Hundreds of East Modder mineworkers return to surface

SOME miners have emerged from the underground workings of Gold One’s Modder East mine where more than 500 have been held underground since Sunday.

At least 200 of the 540 miners have been freed, Gold One CEO Jonathan Hericourt told Bloomberg. “A large group of them have started to come to surface,” he said in a separate an interview on Johannesburg-based SAFM radio on Wednesday. “We don’t know what’s happening with the rest of the people.”

EWN, an online publication, reported earlier that some of the 500 miners escaped this morning using their knowledge of the mine’s underground tunnels to find an alternative route.

If verified this would support allegations many of the miners were held hostage as rivalry between the National Union of Mineworkers (NUM) and the Association of Mineworkers & Construction Union (AMCU) kicks off.

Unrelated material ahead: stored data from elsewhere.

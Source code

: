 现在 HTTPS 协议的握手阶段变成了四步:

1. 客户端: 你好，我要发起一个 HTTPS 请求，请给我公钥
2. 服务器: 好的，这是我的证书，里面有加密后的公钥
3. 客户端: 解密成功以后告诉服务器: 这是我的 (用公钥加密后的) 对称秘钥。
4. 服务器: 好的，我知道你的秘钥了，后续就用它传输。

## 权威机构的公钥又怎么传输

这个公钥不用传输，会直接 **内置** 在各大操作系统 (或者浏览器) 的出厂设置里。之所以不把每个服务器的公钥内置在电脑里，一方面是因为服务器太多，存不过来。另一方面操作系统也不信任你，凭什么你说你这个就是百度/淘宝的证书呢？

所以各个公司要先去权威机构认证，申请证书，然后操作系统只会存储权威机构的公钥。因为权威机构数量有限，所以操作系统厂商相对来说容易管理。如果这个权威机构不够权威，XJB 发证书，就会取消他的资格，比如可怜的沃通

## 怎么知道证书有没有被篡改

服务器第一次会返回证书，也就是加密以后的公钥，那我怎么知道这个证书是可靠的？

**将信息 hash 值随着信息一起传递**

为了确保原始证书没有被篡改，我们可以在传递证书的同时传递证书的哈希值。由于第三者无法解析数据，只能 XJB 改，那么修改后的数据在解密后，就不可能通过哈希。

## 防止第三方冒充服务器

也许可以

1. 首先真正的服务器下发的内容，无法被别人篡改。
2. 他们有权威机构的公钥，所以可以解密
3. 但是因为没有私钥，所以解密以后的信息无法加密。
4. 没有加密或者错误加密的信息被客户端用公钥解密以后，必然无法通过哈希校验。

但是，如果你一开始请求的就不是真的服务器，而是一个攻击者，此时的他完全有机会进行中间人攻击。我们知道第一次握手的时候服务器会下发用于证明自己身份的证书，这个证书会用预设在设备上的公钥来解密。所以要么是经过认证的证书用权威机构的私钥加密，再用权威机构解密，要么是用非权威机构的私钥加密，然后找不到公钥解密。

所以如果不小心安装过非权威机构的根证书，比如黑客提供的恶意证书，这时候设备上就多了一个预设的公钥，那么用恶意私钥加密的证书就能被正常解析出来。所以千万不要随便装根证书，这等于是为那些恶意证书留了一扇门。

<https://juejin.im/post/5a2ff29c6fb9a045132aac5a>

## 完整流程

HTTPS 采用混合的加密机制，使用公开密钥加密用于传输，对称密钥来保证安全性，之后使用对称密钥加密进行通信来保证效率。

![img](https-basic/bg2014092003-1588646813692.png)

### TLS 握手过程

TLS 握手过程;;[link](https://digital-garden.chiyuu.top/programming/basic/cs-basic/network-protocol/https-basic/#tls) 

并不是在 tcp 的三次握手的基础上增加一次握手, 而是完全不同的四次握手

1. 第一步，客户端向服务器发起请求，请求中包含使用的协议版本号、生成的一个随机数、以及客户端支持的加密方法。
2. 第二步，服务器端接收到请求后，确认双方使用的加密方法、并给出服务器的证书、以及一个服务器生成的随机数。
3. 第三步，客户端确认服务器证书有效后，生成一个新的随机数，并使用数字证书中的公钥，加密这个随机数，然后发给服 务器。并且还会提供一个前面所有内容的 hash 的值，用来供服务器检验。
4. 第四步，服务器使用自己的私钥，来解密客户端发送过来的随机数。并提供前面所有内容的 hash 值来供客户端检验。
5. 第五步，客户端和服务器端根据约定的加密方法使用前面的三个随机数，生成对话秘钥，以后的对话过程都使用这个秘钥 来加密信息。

AMCU claims the miners underground are part of a sit-in to protest the lack of organisational rights despite having most the 1,800 East Modder employees as signed up members. The NUM says its members caught up in the incident are being held captive.

Gold One’s management won a court interdict forbidding the AMCU protest and then bulked up security at the mine which also raised tensions among employees. Meanwhile, efforts to get supplies to the miners underground have been frustrated.

EWN quoted NUM regional leader, Mlulameli Mweli, saying that the number of mineworkers that had resurfaced at the mine was yet to be established.

“Unfortunately, we could not confirm the number of people that escaped the hostage [situation] but they have been taken in for medical attention to see if their state of health is still good,” he told EWN.

Mweli said that once they had been medically examined, the mineworkers would then be taken in for questioning by police.

An important consequence of the sit-in is the economic impact on East Modder, according to a report by News24.

It said last night the mine could lose between R6m to R8m a day in revenue while a prolonged strike could see potential flooding of the mine’s workings and damage to infrastructure. This could have far reaching effects especially as East Modder had only a few years of mine life remaining, said Jonathan Hericourt, CEO of Gold One.

“We’ve had a very difficult start to the year on the production side, and we have just started to get things back in line … and now we get hit by this issue, which sets us right back on our backsides again,” he told News24.

“We’ve got areas that have been flooding for more than 48 hours, and we have an ingress of water of in the region of 20 million litres per 24 hours that we have to handle … trying to go back in and dewater some of those areas doesn’t take a couple of days, it can take weeks,” he said.